On January 14, 2026, he retweeted a post from the official Believe account: "The idea behind Believe v2 is simple: track everyone's real-time sentiment."



The official Believe account also stopped updating on that day, with its last tweet announcing: "New market launched: Nikita Bier (@nikitabier) is now open for trading." Since then, both Pasternak personally and the project's official channels have fallen completely silent on social media.


Believe v2, launched in January 2026, attempted to pivot to "sentiment markets" where users could bet on public figures' real-time popularity through perpetual bilateral markets, but failed to regain market attention. As of the lawsuit filing date, the BELIEVE token's market cap was approximately $1.2 million, having evaporated almost entirely from its all-time high.


The lawsuit cites New York General Business Law §349 and §350, California's Unfair Competition Law and False Advertising Law, along with common law claims of negligent misrepresentation and unjust enrichment. The plaintiffs request the court to order the defendants to compensate for actual losses, return platform and creator fees, and implement constructive trust and injunctive relief for traceable digital assets if necessary. Documents show Pasternak resides in Manhattan, New York, and his controlled entity B24, Inc. is also registered in New York; platform operations and development are tied to this jurisdiction.
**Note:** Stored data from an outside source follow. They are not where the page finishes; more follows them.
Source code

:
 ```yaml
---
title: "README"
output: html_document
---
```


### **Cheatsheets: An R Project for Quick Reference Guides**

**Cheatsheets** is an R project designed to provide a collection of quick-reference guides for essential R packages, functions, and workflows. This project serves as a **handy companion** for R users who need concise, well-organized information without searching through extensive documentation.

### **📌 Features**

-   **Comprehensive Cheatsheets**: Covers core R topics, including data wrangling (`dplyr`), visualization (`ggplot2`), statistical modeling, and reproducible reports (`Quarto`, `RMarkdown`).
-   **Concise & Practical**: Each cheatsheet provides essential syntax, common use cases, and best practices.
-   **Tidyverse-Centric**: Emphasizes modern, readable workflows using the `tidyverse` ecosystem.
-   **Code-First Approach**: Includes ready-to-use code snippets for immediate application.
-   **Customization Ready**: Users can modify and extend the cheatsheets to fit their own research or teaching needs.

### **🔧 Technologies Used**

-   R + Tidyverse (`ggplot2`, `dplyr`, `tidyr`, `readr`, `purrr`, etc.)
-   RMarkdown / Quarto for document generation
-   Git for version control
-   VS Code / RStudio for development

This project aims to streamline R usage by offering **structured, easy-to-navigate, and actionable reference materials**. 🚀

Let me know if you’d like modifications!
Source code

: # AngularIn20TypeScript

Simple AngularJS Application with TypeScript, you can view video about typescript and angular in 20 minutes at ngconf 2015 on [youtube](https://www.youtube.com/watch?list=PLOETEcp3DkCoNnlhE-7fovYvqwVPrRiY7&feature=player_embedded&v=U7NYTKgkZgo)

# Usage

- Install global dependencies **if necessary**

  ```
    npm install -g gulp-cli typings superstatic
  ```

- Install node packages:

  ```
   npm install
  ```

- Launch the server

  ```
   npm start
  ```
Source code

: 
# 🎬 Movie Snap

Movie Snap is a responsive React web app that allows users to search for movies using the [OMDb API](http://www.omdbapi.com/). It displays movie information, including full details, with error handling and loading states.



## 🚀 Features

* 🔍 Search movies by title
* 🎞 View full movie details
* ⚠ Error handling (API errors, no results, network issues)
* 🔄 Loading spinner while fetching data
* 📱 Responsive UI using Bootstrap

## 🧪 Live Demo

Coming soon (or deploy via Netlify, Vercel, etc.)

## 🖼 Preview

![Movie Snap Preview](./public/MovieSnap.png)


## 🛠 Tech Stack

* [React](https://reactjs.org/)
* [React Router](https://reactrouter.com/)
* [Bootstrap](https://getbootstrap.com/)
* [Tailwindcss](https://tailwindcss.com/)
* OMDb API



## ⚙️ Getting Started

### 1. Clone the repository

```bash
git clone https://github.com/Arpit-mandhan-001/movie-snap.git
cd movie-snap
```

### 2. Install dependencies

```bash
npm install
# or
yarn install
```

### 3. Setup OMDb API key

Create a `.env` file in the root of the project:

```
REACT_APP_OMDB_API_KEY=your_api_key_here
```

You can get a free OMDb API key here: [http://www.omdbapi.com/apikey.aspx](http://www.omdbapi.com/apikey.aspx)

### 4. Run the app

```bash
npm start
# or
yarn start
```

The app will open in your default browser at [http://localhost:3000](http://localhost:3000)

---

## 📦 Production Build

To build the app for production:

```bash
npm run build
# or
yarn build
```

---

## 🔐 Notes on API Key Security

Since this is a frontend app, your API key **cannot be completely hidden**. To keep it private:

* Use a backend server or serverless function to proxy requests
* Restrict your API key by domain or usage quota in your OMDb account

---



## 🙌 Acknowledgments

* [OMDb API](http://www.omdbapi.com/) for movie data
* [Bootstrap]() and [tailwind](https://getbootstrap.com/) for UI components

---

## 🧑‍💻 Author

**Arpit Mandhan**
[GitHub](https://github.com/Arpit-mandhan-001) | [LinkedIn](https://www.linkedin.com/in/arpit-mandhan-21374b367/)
As of press time, he has not publicly responded to the lawsuit, nor has he disclosed the specific amount of personal profits from the Believe project.


A Legendary Teenage Era


Before this legal storm, Pasternak's life story was nothing short of legendary. Born on September 6, 1999, in a Jewish family in Sydney, Australia, he grew up in the suburb of Vaucluse. At 13, he taught himself programming. In 2014, at age 14, he collaborated with a Chicago engineer during a school science class to complete the iOS game "Impossible Rush" in a few hours. The game received millions of downloads and once reached the 16th position on the U.S. App Store's overall chart. Media quickly picked up the story, calling him the "next Zuckerberg."
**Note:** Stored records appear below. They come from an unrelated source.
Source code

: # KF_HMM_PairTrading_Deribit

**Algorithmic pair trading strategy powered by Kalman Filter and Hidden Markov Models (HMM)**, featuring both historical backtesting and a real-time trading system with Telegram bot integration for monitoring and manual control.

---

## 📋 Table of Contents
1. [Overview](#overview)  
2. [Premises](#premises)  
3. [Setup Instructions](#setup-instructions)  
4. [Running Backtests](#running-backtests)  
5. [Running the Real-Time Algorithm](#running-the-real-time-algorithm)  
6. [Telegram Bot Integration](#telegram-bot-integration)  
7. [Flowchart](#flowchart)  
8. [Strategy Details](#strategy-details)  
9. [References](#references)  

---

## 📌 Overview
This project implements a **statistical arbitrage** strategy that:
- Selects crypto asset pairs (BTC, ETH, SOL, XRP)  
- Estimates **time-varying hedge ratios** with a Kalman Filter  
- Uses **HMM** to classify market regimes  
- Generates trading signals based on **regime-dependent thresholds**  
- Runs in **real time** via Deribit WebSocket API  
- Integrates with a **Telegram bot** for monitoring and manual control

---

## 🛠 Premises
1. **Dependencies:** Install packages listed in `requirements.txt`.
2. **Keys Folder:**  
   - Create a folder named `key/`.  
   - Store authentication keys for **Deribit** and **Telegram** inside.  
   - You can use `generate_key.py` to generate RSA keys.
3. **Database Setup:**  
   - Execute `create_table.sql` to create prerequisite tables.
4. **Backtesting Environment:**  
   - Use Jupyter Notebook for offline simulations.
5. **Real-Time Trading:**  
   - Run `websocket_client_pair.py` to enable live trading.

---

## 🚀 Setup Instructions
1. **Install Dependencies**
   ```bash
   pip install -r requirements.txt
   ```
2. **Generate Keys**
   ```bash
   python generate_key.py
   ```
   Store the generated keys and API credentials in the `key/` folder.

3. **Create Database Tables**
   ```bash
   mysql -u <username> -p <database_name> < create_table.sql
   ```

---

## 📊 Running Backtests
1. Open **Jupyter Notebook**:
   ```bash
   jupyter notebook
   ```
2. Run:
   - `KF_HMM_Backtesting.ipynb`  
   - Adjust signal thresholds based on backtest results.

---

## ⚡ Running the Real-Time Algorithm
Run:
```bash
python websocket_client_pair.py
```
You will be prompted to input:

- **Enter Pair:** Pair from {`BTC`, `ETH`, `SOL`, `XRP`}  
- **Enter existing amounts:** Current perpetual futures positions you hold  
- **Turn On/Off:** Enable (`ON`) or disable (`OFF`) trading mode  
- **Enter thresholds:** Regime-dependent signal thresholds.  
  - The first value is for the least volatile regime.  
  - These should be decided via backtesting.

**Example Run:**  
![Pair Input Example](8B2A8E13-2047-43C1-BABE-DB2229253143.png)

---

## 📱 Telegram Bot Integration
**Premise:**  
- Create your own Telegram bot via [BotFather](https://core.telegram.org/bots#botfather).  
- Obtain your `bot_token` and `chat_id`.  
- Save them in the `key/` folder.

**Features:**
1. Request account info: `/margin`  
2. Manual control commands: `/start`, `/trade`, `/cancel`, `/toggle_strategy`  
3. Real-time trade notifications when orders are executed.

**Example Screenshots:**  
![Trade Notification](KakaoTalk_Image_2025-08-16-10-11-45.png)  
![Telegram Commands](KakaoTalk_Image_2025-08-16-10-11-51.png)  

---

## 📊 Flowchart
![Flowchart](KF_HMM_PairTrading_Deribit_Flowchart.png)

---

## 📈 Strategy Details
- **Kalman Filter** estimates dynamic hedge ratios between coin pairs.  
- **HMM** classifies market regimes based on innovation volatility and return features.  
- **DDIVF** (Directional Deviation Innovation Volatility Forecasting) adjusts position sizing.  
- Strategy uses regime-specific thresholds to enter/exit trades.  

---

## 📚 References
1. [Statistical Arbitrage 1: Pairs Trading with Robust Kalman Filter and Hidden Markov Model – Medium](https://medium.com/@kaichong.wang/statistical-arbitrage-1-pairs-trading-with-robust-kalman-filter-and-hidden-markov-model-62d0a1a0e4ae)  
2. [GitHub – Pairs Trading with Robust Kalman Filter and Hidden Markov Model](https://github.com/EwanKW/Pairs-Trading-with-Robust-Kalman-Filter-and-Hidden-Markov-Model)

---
In January 2015, 15-year-old Pasternak turned down internship offers from Facebook and Google, dropped out of high school, and flew alone to New York to seek venture capital. In April of the same year, he founded Flogg, a teen social shopping app, raising approximately $2 million from institutions like Binary Capital and Greylock Partners. Flogg underperformed and shut down in late 2016. He then shifted resources to his new project Monkey, a teen video chat app. Monkey accumulated over 20 million users and was acquired by Chinese company Holla in 2018, becoming his first successfully sold startup during his teenage years.

Starting in 2018, Pasternak turned to food tech, co-founding Simulate and launching plant-based chicken nuggets NUGGS. The project received support from well-known investors like Alexis Ohanian, Jay-Z, and McCain Foods, raising over $50 million in 2021 with a company valuation exceeding $250 million. That same year, he was named to Forbes' 30 Under 30 list.
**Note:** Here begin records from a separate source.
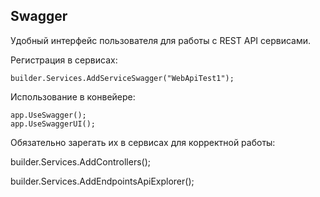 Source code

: ﻿## Swagger

Удобный интерфейс пользователя для работы с REST API сервисами.

Регистрация в сервисах:
```sharp
builder.Services.AddServiceSwagger("WebApiTest1");
```

Использование в конвейере:
```sharp
app.UseSwagger();
app.UseSwaggerUI();
```

Обязательно зарегать их в сервисах для корректной работы: 

builder.Services.AddControllers();

builder.Services.AddEndpointsApiExplorer(); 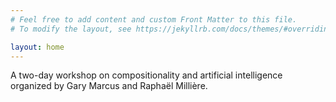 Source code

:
 ```yaml
---
# Feel free to add content and custom Front Matter to this file.
# To modify the layout, see https://jekyllrb.com/docs/themes/#overriding-theme-defaults

layout: home
---
```


A two-day workshop on compositionality and artificial intelligence organized by Gary Marcus and Raphaël Millière. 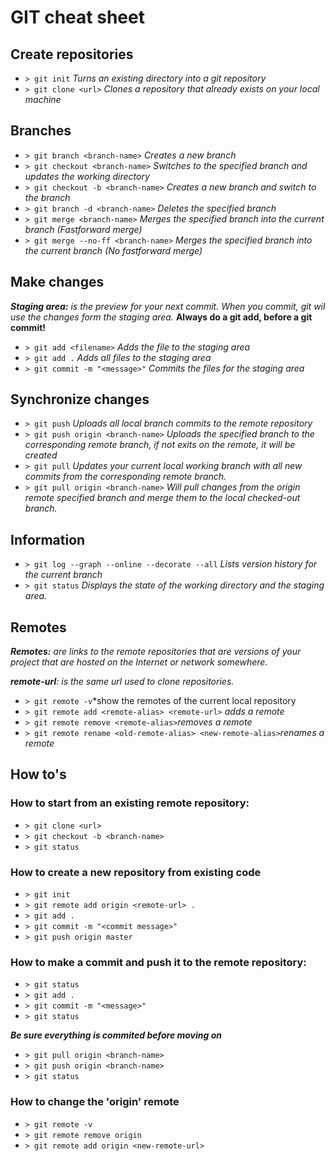 # GIT cheat sheet
## Create repositories
- ```> git init``` *Turns an existing directory into a git repository*
- ```> git clone <url>``` *Clones a repository that already exists on your local machine*

## Branches
  - ```> git branch <branch-name>``` *Creates a new branch*
  - ```> git checkout <branch-name>``` *Switches to the specified branch and updates  the working directory* 
  - ```> git checkout -b <branch-name>``` *Creates a new branch and switch to the branch*
  - ```> git branch -d <branch-name>``` *Deletes the specified branch*
  - ```> git merge <branch-name>``` *Merges the specified branch into the current branch (Fastforward merge)*
  - ```> git merge --no-ff <branch-name>``` *Merges the specified branch into the current branch (No fastforward merge)*

## Make changes
_**Staging area:** is the preview for your next commit. When you commit, git wil use the changes form the staging area._ **Always do a git add, before a git commit!**

- ```> git add <filename>``` *Adds the file to the staging area*
- ```> git add .``` *Adds all files to the staging area*
- ```> git commit -m "<message>"``` *Commits the files for the staging area*

## Synchronize changes
- ```> git push``` *Uploads all local branch commits to the remote repository*
- ```> git push origin <branch-name>``` *Uploads the specified branch to the corresponding remote branch, if not exits on the remote, it will be created*
- ```> git pull``` *Updates your current local working branch with all new commits from the corresponding remote branch.*
- ```> git pull origin <branch-name>``` *Will pull changes from the origin remote specified branch and merge them to the local checked-out branch.*

## Information
- ```> git log --graph --online --decorate --all``` *Lists version history for the current branch*
- ```> git status``` *Displays the state of the working directory and the staging area.*


## Remotes
_**Remotes:**  are links to the remote repositories that are versions of your project that are hosted on the Internet or network somewhere._

_**remote-url**: is the same url used to clone repositories._

- ```> git remote -v```*show the remotes of the current local repository
- ```> git remote add <remote-alias> <remote-url>``` *adds a remote*
- ```> git remote remove <remote-alias>```*removes a remote*
- ```> git remote rename <old-remote-alias> <new-remote-alias>```*renames a remote*

## How to's
### How to start from an existing remote repository:
- ```> git clone <url>```
- ```> git checkout -b <branch-name>```
- ```> git status ```

###  How to create a new repository from existing code
- ```> git init```
- ```> git remote add origin <remote-url> . ```
- ```> git add . ```
- ```> git commit -m "<commit message>"```
- ```> git push origin master```

### How to make a commit and push it to the remote repository:
- ```> git status ```
- ```> git add . ``` 
- ```> git commit -m "<message>" ```
- ```> git status ```

_**Be sure everything is commited  before moving on**_

- ```> git pull origin <branch-name>```
- ```> git push origin <branch-name>```
- ```> git status ```

### How to change the 'origin' remote
- ```> git remote -v```
- ```> git remote remove origin```
- ```> git remote add origin <new-remote-url>```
From mobile apps to food tech to Web3, Pasternak's every 转型 has been on the cusp of trends, accompanied by significant controversy and risk. As he becomes mired in legal troubles, his personal life has also taken a dramatic turn.



Since the second half of 2024, Pasternak has been publicly dating TikTok influencer Evelyn Ha. Evelyn is part of the influential Korean-American Ha sisters on social media, and Pasternak frequently shared their luxury interactions on social platforms. However, in early April 2026, netizens noticed that the Ha sisters had all unfollowed him on Instagram, and Evelyn was later revealed to be in a close relationship with a Twitch streamer. The public widely interpreted this series of actions as a sign of the end of their relationship, with some in the crypto community joking, "Finally, the budget for Hermès can be reallocated back into the flywheel."


From a teenager writing apps in a Sydney high school classroom to an entrepreneur in the defendant's seat of a New York federal court, Ben Pasternak's 26th year has brought both legal and emotional storms. He was once the "next Zuckerberg" in media reports; now his name is more often associated with "fraud," "crash," and "unfollow."